#### Directions for this task:
Copy out all the data, word for word.

#### Collected data entries:
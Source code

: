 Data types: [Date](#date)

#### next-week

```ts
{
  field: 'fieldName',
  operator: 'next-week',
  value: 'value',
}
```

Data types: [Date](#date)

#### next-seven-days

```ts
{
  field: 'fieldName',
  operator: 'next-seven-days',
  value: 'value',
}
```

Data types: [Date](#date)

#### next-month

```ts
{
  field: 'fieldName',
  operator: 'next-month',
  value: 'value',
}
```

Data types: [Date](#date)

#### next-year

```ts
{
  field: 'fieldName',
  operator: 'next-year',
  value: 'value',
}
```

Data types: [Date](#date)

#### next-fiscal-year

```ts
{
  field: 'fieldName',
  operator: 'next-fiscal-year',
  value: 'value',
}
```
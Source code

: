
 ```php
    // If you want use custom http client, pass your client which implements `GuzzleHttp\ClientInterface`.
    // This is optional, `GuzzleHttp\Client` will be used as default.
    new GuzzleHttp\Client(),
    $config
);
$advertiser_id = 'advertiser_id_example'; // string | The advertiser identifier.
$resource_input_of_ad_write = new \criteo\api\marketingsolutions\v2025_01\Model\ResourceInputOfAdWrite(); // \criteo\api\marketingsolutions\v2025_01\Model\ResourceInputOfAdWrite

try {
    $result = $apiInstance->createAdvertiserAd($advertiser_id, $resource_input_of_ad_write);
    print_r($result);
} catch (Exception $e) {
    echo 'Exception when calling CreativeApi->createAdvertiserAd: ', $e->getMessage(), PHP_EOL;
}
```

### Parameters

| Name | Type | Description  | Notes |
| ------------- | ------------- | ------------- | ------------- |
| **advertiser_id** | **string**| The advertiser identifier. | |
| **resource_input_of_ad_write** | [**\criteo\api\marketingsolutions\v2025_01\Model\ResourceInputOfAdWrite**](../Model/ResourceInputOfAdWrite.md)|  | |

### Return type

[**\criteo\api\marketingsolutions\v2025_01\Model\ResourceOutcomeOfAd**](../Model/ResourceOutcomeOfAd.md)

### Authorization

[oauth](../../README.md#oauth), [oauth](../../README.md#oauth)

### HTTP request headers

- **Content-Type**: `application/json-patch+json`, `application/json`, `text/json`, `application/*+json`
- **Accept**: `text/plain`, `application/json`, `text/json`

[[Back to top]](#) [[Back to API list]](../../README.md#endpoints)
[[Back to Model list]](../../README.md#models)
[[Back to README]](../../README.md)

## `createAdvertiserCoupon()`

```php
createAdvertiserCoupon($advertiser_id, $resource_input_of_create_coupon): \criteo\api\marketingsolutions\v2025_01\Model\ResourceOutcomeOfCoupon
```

#### Expected answer:
Source code

: Data types: [Date](#date)

#### next-week

```ts
{
  field: 'fieldName',
  operator: 'next-week',
  value: 'value',
}
```

Data types: [Date](#date)

#### next-seven-days

```ts
{
  field: 'fieldName',
  operator: 'next-seven-days',
  value: 'value',
}
```

Data types: [Date](#date)

#### next-month

```ts
{
  field: 'fieldName',
  operator: 'next-month',
  value: 'value',
}
```

Data types: [Date](#date)

#### next-year

```ts
{
  field: 'fieldName',
  operator: 'next-year',
  value: 'value',
}
```

Data types: [Date](#date)

#### next-fiscal-year

```ts
{
  field: 'fieldName',
  operator: 'next-fiscal-year',
  value: 'value',
}
```
Source code

:
 ```php
    // If you want use custom http client, pass your client which implements `GuzzleHttp\ClientInterface`.
    // This is optional, `GuzzleHttp\Client` will be used as default.
    new GuzzleHttp\Client(),
    $config
);
$advertiser_id = 'advertiser_id_example'; // string | The advertiser identifier.
$resource_input_of_ad_write = new \criteo\api\marketingsolutions\v2025_01\Model\ResourceInputOfAdWrite(); // \criteo\api\marketingsolutions\v2025_01\Model\ResourceInputOfAdWrite

try {
    $result = $apiInstance->createAdvertiserAd($advertiser_id, $resource_input_of_ad_write);
    print_r($result);
} catch (Exception $e) {
    echo 'Exception when calling CreativeApi->createAdvertiserAd: ', $e->getMessage(), PHP_EOL;
}
```

### Parameters

| Name | Type | Description  | Notes |
| ------------- | ------------- | ------------- | ------------- |
| **advertiser_id** | **string**| The advertiser identifier. | |
| **resource_input_of_ad_write** | [**\criteo\api\marketingsolutions\v2025_01\Model\ResourceInputOfAdWrite**](../Model/ResourceInputOfAdWrite.md)|  | |

### Return type

[**\criteo\api\marketingsolutions\v2025_01\Model\ResourceOutcomeOfAd**](../Model/ResourceOutcomeOfAd.md)

### Authorization

[oauth](../../README.md#oauth), [oauth](../../README.md#oauth)

### HTTP request headers

- **Content-Type**: `application/json-patch+json`, `application/json`, `text/json`, `application/*+json`
- **Accept**: `text/plain`, `application/json`, `text/json`

[[Back to top]](#) [[Back to API list]](../../README.md#endpoints)
[[Back to Model list]](../../README.md#models)
[[Back to README]](../../README.md)

## `createAdvertiserCoupon()`

```php
createAdvertiserCoupon($advertiser_id, $resource_input_of_create_coupon): \criteo\api\marketingsolutions\v2025_01\Model\ResourceOutcomeOfCoupon
```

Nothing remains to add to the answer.